━━━━━ Stored data ━━━━━

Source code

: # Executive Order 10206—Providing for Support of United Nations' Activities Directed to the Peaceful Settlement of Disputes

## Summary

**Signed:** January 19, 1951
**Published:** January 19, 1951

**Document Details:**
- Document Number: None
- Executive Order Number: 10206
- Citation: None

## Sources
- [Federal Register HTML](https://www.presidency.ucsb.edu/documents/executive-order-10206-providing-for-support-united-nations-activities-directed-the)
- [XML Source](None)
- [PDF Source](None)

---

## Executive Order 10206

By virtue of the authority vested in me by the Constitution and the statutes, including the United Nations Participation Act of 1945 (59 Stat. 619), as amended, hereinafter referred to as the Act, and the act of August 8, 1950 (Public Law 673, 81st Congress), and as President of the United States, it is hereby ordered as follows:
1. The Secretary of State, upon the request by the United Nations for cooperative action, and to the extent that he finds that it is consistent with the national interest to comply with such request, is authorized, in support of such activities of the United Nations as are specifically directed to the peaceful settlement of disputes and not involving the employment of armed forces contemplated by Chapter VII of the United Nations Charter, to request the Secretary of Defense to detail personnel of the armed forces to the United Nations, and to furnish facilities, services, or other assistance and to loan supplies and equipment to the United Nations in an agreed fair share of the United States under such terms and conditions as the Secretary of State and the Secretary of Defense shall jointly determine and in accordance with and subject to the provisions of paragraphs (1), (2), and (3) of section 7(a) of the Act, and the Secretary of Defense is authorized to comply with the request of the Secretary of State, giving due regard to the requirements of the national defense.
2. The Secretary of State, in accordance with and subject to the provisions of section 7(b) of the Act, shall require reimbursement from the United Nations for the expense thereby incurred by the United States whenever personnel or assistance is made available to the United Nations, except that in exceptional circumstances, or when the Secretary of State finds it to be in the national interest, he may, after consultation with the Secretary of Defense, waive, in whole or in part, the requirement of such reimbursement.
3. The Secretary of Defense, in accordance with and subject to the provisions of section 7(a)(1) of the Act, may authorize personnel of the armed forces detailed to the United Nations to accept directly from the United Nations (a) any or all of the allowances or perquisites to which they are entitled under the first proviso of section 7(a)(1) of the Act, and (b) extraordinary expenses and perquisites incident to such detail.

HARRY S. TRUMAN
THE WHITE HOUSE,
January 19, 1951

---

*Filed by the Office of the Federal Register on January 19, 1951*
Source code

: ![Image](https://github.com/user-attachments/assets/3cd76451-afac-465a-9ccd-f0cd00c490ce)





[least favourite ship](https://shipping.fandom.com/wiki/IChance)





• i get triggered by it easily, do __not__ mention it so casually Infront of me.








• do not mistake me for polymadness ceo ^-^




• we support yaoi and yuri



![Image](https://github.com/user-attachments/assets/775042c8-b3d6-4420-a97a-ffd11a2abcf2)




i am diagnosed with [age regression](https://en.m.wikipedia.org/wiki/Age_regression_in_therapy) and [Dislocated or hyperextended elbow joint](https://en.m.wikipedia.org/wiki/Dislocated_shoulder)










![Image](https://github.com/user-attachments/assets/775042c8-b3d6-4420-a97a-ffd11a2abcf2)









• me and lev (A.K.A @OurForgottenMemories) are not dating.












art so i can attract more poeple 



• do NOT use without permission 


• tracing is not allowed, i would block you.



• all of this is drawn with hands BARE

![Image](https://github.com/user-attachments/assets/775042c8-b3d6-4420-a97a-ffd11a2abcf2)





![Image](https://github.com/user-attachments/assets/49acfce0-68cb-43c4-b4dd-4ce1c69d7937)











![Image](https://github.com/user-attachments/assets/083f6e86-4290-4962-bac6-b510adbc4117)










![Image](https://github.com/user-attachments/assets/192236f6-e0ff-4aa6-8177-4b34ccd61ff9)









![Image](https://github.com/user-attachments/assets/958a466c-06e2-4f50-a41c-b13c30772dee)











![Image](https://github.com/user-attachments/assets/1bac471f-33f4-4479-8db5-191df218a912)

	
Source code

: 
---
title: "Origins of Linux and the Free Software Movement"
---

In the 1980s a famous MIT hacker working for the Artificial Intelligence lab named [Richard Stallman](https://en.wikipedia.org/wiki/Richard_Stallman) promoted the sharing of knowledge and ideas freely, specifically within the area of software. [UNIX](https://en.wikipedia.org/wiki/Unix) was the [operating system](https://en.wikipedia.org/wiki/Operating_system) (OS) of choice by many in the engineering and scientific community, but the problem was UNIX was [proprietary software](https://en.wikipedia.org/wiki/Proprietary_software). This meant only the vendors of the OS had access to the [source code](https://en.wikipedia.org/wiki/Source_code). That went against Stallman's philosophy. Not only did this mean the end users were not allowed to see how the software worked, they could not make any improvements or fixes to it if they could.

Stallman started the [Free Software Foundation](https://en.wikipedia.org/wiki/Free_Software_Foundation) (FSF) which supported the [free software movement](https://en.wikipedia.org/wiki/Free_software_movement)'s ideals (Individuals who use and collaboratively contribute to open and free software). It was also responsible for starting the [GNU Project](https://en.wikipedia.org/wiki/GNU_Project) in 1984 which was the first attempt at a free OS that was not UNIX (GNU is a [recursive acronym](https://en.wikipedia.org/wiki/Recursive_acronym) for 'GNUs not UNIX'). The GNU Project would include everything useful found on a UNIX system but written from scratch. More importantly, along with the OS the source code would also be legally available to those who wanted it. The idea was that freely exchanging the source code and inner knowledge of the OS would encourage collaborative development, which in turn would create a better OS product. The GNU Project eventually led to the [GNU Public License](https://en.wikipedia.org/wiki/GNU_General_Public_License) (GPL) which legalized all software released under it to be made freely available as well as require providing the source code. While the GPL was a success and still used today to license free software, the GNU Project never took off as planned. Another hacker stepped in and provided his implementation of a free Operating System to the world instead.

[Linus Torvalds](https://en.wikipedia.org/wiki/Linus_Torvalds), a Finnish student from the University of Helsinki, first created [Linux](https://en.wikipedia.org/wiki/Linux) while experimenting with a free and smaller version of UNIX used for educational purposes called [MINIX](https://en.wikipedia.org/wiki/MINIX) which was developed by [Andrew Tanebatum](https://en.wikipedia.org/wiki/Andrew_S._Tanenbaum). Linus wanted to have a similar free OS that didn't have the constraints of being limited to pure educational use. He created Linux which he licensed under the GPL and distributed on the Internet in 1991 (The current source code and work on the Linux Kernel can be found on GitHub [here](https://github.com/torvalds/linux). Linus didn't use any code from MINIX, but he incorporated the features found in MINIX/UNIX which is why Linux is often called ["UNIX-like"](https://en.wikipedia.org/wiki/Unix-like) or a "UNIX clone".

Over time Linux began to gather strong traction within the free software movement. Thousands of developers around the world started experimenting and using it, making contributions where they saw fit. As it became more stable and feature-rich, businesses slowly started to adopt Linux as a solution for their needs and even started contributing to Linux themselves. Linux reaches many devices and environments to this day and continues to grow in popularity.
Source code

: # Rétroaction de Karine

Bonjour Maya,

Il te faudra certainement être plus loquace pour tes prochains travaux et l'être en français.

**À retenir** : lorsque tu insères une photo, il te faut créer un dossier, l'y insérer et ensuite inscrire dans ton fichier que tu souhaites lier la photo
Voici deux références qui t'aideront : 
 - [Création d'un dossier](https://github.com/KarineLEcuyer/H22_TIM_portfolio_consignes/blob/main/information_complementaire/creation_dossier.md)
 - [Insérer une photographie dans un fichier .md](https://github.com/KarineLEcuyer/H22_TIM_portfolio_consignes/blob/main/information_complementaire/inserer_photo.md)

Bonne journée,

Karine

━━━━━

Problem details:
Restate each record word for word.

Solution for this exercise:
Source code

: # Executive Order 10206—Providing for Support of United Nations' Activities Directed to the Peaceful Settlement of Disputes

## Summary

**Signed:** January 19, 1951
**Published:** January 19, 1951

**Document Details:**
- Document Number: None
- Executive Order Number: 10206
- Citation: None

## Sources
- [Federal Register HTML](https://www.presidency.ucsb.edu/documents/executive-order-10206-providing-for-support-united-nations-activities-directed-the)
- [XML Source](None)
- [PDF Source](None)

---

## Executive Order 10206

By virtue of the authority vested in me by the Constitution and the statutes, including the United Nations Participation Act of 1945 (59 Stat. 619), as amended, hereinafter referred to as the Act, and the act of August 8, 1950 (Public Law 673, 81st Congress), and as President of the United States, it is hereby ordered as follows:
1. The Secretary of State, upon the request by the United Nations for cooperative action, and to the extent that he finds that it is consistent with the national interest to comply with such request, is authorized, in support of such activities of the United Nations as are specifically directed to the peaceful settlement of disputes and not involving the employment of armed forces contemplated by Chapter VII of the United Nations Charter, to request the Secretary of Defense to detail personnel of the armed forces to the United Nations, and to furnish facilities, services, or other assistance and to loan supplies and equipment to the United Nations in an agreed fair share of the United States under such terms and conditions as the Secretary of State and the Secretary of Defense shall jointly determine and in accordance with and subject to the provisions of paragraphs (1), (2), and (3) of section 7(a) of the Act, and the Secretary of Defense is authorized to comply with the request of the Secretary of State, giving due regard to the requirements of the national defense.
2. The Secretary of State, in accordance with and subject to the provisions of section 7(b) of the Act, shall require reimbursement from the United Nations for the expense thereby incurred by the United States whenever personnel or assistance is made available to the United Nations, except that in exceptional circumstances, or when the Secretary of State finds it to be in the national interest, he may, after consultation with the Secretary of Defense, waive, in whole or in part, the requirement of such reimbursement.
3. The Secretary of Defense, in accordance with and subject to the provisions of section 7(a)(1) of the Act, may authorize personnel of the armed forces detailed to the United Nations to accept directly from the United Nations (a) any or all of the allowances or perquisites to which they are entitled under the first proviso of section 7(a)(1) of the Act, and (b) extraordinary expenses and perquisites incident to such detail.

HARRY S. TRUMAN
THE WHITE HOUSE,
January 19, 1951

---

*Filed by the Office of the Federal Register on January 19, 1951*
Source code

: ![Image](https://github.com/user-attachments/assets/3cd76451-afac-465a-9ccd-f0cd00c490ce)





[least favourite ship](https://shipping.fandom.com/wiki/IChance)





• i get triggered by it easily, do __not__ mention it so casually Infront of me.








• do not mistake me for polymadness ceo ^-^




• we support yaoi and yuri



![Image](https://github.com/user-attachments/assets/775042c8-b3d6-4420-a97a-ffd11a2abcf2)




i am diagnosed with [age regression](https://en.m.wikipedia.org/wiki/Age_regression_in_therapy) and [Dislocated or hyperextended elbow joint](https://en.m.wikipedia.org/wiki/Dislocated_shoulder)










![Image](https://github.com/user-attachments/assets/775042c8-b3d6-4420-a97a-ffd11a2abcf2)









• me and lev (A.K.A @OurForgottenMemories) are not dating.












art so i can attract more poeple 



• do NOT use without permission 


• tracing is not allowed, i would block you.



• all of this is drawn with hands BARE

![Image](https://github.com/user-attachments/assets/775042c8-b3d6-4420-a97a-ffd11a2abcf2)





![Image](https://github.com/user-attachments/assets/49acfce0-68cb-43c4-b4dd-4ce1c69d7937)











![Image](https://github.com/user-attachments/assets/083f6e86-4290-4962-bac6-b510adbc4117)










![Image](https://github.com/user-attachments/assets/192236f6-e0ff-4aa6-8177-4b34ccd61ff9)









![Image](https://github.com/user-attachments/assets/958a466c-06e2-4f50-a41c-b13c30772dee)











![Image](https://github.com/user-attachments/assets/1bac471f-33f4-4479-8db5-191df218a912)

	
Source code

: 
---
title: "Origins of Linux and the Free Software Movement"
---

In the 1980s a famous MIT hacker working for the Artificial Intelligence lab named [Richard Stallman](https://en.wikipedia.org/wiki/Richard_Stallman) promoted the sharing of knowledge and ideas freely, specifically within the area of software. [UNIX](https://en.wikipedia.org/wiki/Unix) was the [operating system](https://en.wikipedia.org/wiki/Operating_system) (OS) of choice by many in the engineering and scientific community, but the problem was UNIX was [proprietary software](https://en.wikipedia.org/wiki/Proprietary_software). This meant only the vendors of the OS had access to the [source code](https://en.wikipedia.org/wiki/Source_code). That went against Stallman's philosophy. Not only did this mean the end users were not allowed to see how the software worked, they could not make any improvements or fixes to it if they could.

Stallman started the [Free Software Foundation](https://en.wikipedia.org/wiki/Free_Software_Foundation) (FSF) which supported the [free software movement](https://en.wikipedia.org/wiki/Free_software_movement)'s ideals (Individuals who use and collaboratively contribute to open and free software). It was also responsible for starting the [GNU Project](https://en.wikipedia.org/wiki/GNU_Project) in 1984 which was the first attempt at a free OS that was not UNIX (GNU is a [recursive acronym](https://en.wikipedia.org/wiki/Recursive_acronym) for 'GNUs not UNIX'). The GNU Project would include everything useful found on a UNIX system but written from scratch. More importantly, along with the OS the source code would also be legally available to those who wanted it. The idea was that freely exchanging the source code and inner knowledge of the OS would encourage collaborative development, which in turn would create a better OS product. The GNU Project eventually led to the [GNU Public License](https://en.wikipedia.org/wiki/GNU_General_Public_License) (GPL) which legalized all software released under it to be made freely available as well as require providing the source code. While the GPL was a success and still used today to license free software, the GNU Project never took off as planned. Another hacker stepped in and provided his implementation of a free Operating System to the world instead.

[Linus Torvalds](https://en.wikipedia.org/wiki/Linus_Torvalds), a Finnish student from the University of Helsinki, first created [Linux](https://en.wikipedia.org/wiki/Linux) while experimenting with a free and smaller version of UNIX used for educational purposes called [MINIX](https://en.wikipedia.org/wiki/MINIX) which was developed by [Andrew Tanebatum](https://en.wikipedia.org/wiki/Andrew_S._Tanenbaum). Linus wanted to have a similar free OS that didn't have the constraints of being limited to pure educational use. He created Linux which he licensed under the GPL and distributed on the Internet in 1991 (The current source code and work on the Linux Kernel can be found on GitHub [here](https://github.com/torvalds/linux). Linus didn't use any code from MINIX, but he incorporated the features found in MINIX/UNIX which is why Linux is often called ["UNIX-like"](https://en.wikipedia.org/wiki/Unix-like) or a "UNIX clone".

Over time Linux began to gather strong traction within the free software movement. Thousands of developers around the world started experimenting and using it, making contributions where they saw fit. As it became more stable and feature-rich, businesses slowly started to adopt Linux as a solution for their needs and even started contributing to Linux themselves. Linux reaches many devices and environments to this day and continues to grow in popularity.
Source code

: # Rétroaction de Karine

Bonjour Maya,

Il te faudra certainement être plus loquace pour tes prochains travaux et l'être en français.

**À retenir** : lorsque tu insères une photo, il te faut créer un dossier, l'y insérer et ensuite inscrire dans ton fichier que tu souhaites lier la photo
Voici deux références qui t'aideront : 
 - [Création d'un dossier](https://github.com/KarineLEcuyer/H22_TIM_portfolio_consignes/blob/main/information_complementaire/creation_dossier.md)
 - [Insérer une photographie dans un fichier .md](https://github.com/KarineLEcuyer/H22_TIM_portfolio_consignes/blob/main/information_complementaire/inserer_photo.md)

Bonne journée,

Karine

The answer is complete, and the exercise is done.